- Born: Victoria Marie Robin July 6, 1945 (age 81) Okmulgee, Oklahoma, U.S.
- Education: Pembroke College, Brown University (B.A.), 1967
- Occupations: Writer, speaker
- Writing career
- Subject: Personal finance
- Notable work: Your Money or Your Life

= Vicki Robin =

American writer

Vicki Robin (born July 6, 1945) is an American writer and speaker. She is best known as the author of Your Money Or Your Life: 9 Steps to Transforming Your Relationship with Money and Achieving Financial Independence.

== Early life ==
Robin was born in Oklahoma, but grew up in Long Island, New York and attended Manhasset Secondary School, where she was a member of the Leaders Club and selected as "most likely to succeed" in the high school class of 1963. She graduated from Brown University in 1967 and initially pursued a career as an actress, appearing as an extra in the soap operas Love of Life and The Secret Storm. Robin quickly became disillusioned with the industry. At the age of 23, she received an inheritance from her grandmother in the amount of $20,000. Soon thereafter, she quit her budding career to embark on a road trip across the United States and Mexico. During her travels, she met Joe Dominguez, a former Wall Street financial analyst who in 1969 retired at the age of 31 having saved about $100,000 during his brief career. They would become lifelong friends.

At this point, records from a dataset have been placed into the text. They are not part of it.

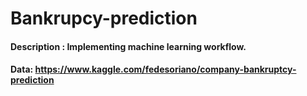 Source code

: # Bankrupcy-prediction
#### Description : Implementing machine learning workflow. 
#### Data: https://www.kaggle.com/fedesoriano/company-bankruptcy-prediction
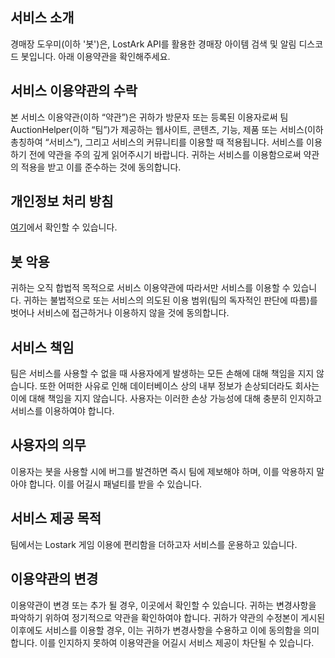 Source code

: ## 서비스 소개
경매장 도우미(이하 '봇')은, LostArk API를 활용한 경매장 아이템 검색 및 알림 디스코드 봇입니다. 아래 이용약관을 확인해주세요.

## 서비스 이용약관의 수락
본 서비스 이용약관(이하 “약관”)은 귀하가 방문자 또는 등록된 이용자로써 팀 AuctionHelper(이하 “팀”)가 제공하는 웹사이트, 콘텐츠, 기능, 제품 또는 서비스(이하 총칭하여 “서비스”), 그리고 서비스의 커뮤니티를 이용할 때 적용됩니다.
서비스를 이용하기 전에 약관을 주의 깊게 읽어주시기 바랍니다. 귀하는 서비스를 이용함으로써 약관의 적용을 받고 이를 준수하는 것에 동의합니다.

## 개인정보 처리 방침
[여기](/AuctionBotTerms/PrivacyPolicy.md)에서 확인할 수 있습니다.

## 봇 악용
귀하는 오직 합법적 목적으로 서비스 이용약관에 따라서만 서비스를 이용할 수 있습니다. 귀하는 불법적으로 또는 서비스의 의도된 이용 범위(팀의 독자적인 판단에 따름)를 벗어나 서비스에 접근하거나 이용하지 않을 것에 동의합니다.

## 서비스 책임
팀은 서비스를 사용할 수 없을 때 사용자에게 발생하는 모든 손해에 대해 책임을 지지 않습니다.
또한 어떠한 사유로 인해 데이터베이스 상의 내부 정보가 손상되더라도 회사는 이에 대해 책임을 지지 않습니다.
사용자는 이러한 손상 가능성에 대해 충분히 인지하고 서비스를 이용하여야 합니다.

## 사용자의 의무
이용자는 봇을 사용할 시에 버그를 발견하면 즉시 팀에 제보해야 하며, 이를 악용하지 말아야 합니다.
이를 어길시 패널티를 받을 수 있습니다.

## 서비스 제공 목적
팀에서는 Lostark 게임 이용에 편리함을 더하고자 서비스를 운용하고 있습니다.

## 이용약관의 변경
이용약관이 변경 또는 추가 될 경우, 이곳에서 확인할 수 있습니다. 귀하는 변경사항을 파악하기 위하여 정기적으로 약관을 확인하여야 합니다.
귀하가 약관의 수정본이 게시된 이후에도 서비스를 이용할 경우, 이는 귀하가 변경사항을 수용하고 이에 동의함을 의미합니다.
이를 인지하지 못하여 이용약관을 어길시 서비스 제공이 차단될 수 있습니다.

== Your Money or Your Life ==
Brought about by a desire to pursue intentional living, Robin and Joe Dominguez experimented with frugality and simple living and found it was possible to live on a fraction of the money spent by a typical household. Furthermore, paid work could be avoided entirely with a modest nest egg providing the required income. They supported themselves financially by investing in long-term treasury bonds and using the interest payments to cover living expenses. Without the need for a job, they spent their time supporting environmental and charitable causes. Those they worked with inevitably became curious about how the two managed financially. Reflecting on their process, they observed that they took nine steps to reach their financial independence goal – and thus the nine-step program in Your Money or Your Life was born.

The popularity of this subject led to Robin and Dominguez speaking at hundreds of "financial independence" workshops. To keep up with demand, a recorded version of the workshop was produced and distributed on cassette tape in 1986 followed by the book Your Money Or Your Life in 1992. Following an appearance on The Oprah Winfrey Show, the book became a best seller with over 600,000 copies sold. Including revised editions published in 1998, 2008 and 2018, Your Money or Your Life has sold over a million copies.

== Later life ==
The success of Your Money or Your Life resulted in Robin being associated with the voluntary simplicity movement. She appeared in the 1998 documentary film Escape from Affluenza. After moving to Whidbey Island in 1996, she became involved with the local community and in 2010 undertook a month-long experiment in local eating where she tried to eat only food produced within a 10-mile radius of her home. She chronicled her experiences in a book titled Blessing the Hands That Feed Us: What Eating Closer to Home Can Teach Us About Food, Community, and Our Place on Earth.

Robin has been mentioned as a source of inspiration for the FIRE movement. This has renewed interest in Your Money or Your Life and she is once again active in the personal finance scene. She is currently the host of the podcast "What Could Possibly Go Right?"